Comment Re:China vs. NATO? (Re:Yeah right) (Score 1) 188
Blue Ridge carry up to six helicopters. They have hangar space for repair of up to two helicopters at a time. They are flattop warships. Helicopters very much are aircraft and form the primary offensive armament of the ship. They're literally based on the Iwo Jima-class carriers. Again, similar ships in literally any other navy than the USN are called carriers by the USN.
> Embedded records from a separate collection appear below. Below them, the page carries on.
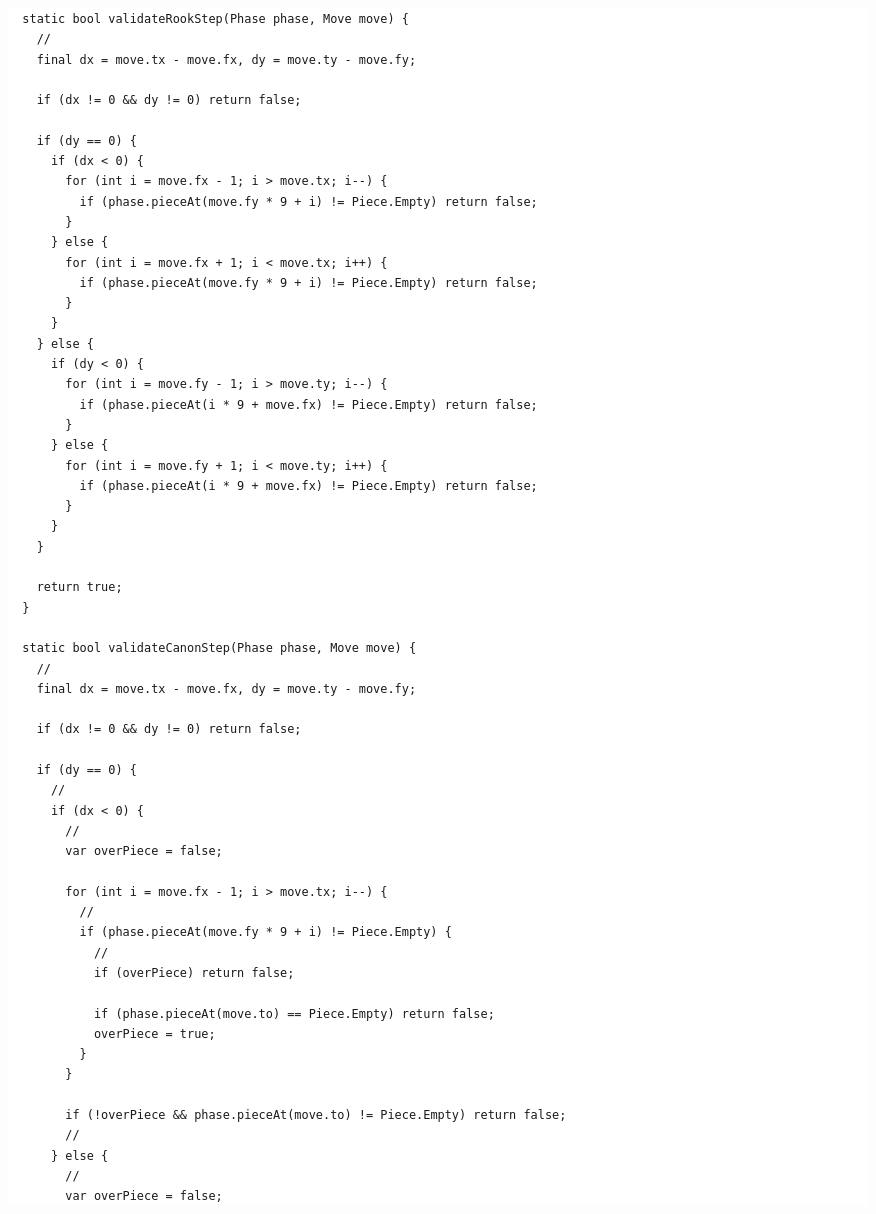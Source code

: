       static bool validateRookStep(Phase phase, Move move) {
        //
        final dx = move.tx - move.fx, dy = move.ty - move.fy;
    
        if (dx != 0 && dy != 0) return false;
    
        if (dy == 0) {
          if (dx < 0) {
            for (int i = move.fx - 1; i > move.tx; i--) {
              if (phase.pieceAt(move.fy * 9 + i) != Piece.Empty) return false;
            }
          } else {
            for (int i = move.fx + 1; i < move.tx; i++) {
              if (phase.pieceAt(move.fy * 9 + i) != Piece.Empty) return false;
            }
          }
        } else {
          if (dy < 0) {
            for (int i = move.fy - 1; i > move.ty; i--) {
              if (phase.pieceAt(i * 9 + move.fx) != Piece.Empty) return false;
            }
          } else {
            for (int i = move.fy + 1; i < move.ty; i++) {
              if (phase.pieceAt(i * 9 + move.fx) != Piece.Empty) return false;
            }
          }
        }
    
        return true;
      }
    
      static bool validateCanonStep(Phase phase, Move move) {
        //
        final dx = move.tx - move.fx, dy = move.ty - move.fy;
    
        if (dx != 0 && dy != 0) return false;
    
        if (dy == 0) {
          //
          if (dx < 0) {
            //
            var overPiece = false;
    
            for (int i = move.fx - 1; i > move.tx; i--) {
              //
              if (phase.pieceAt(move.fy * 9 + i) != Piece.Empty) {
                //
                if (overPiece) return false;
    
                if (phase.pieceAt(move.to) == Piece.Empty) return false;
                overPiece = true;
              }
            }
    
            if (!overPiece && phase.pieceAt(move.to) != Piece.Empty) return false;
            //
          } else {
            //
            var overPiece = false;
My point was that if you use the standards the US Navy uses to determine what is an aircraft carrier in other navies and apply that to the US, there are a bunch of ships that should be considered carriers. And, with little to no modifications, all those ships I listed can carry and launch F-35Bs. F-35Bs actually are STOVL and not VTOL with combat loads. They do require a flattop ship to sortie combat missions from. "Can launch fixed-wing multi-role fighters into combat" seems a reasonable standard to call something an aircraft carrier. Yes, there are a bunch of ships that were clearly built with the assumption of buying F-35Bs once those became available. Like the French Mistral and Japanese Izumo ships. I think Italy has a few "sea-control" ships that also fall under this. I have seen white papers on launching F-35s from every class of ship I mentioned. Will those work out in practice? Maybe? It will almost certainly require resurfacing the flight deck because the F-35B has a habit of burning holes in flight decks that aren't specifically reinforced to resist that. That's what happened to the America-class, which was even purpose built to launch F-35s. That's one reason (there are many) that the project is so behind schedule. (Aren't they all?)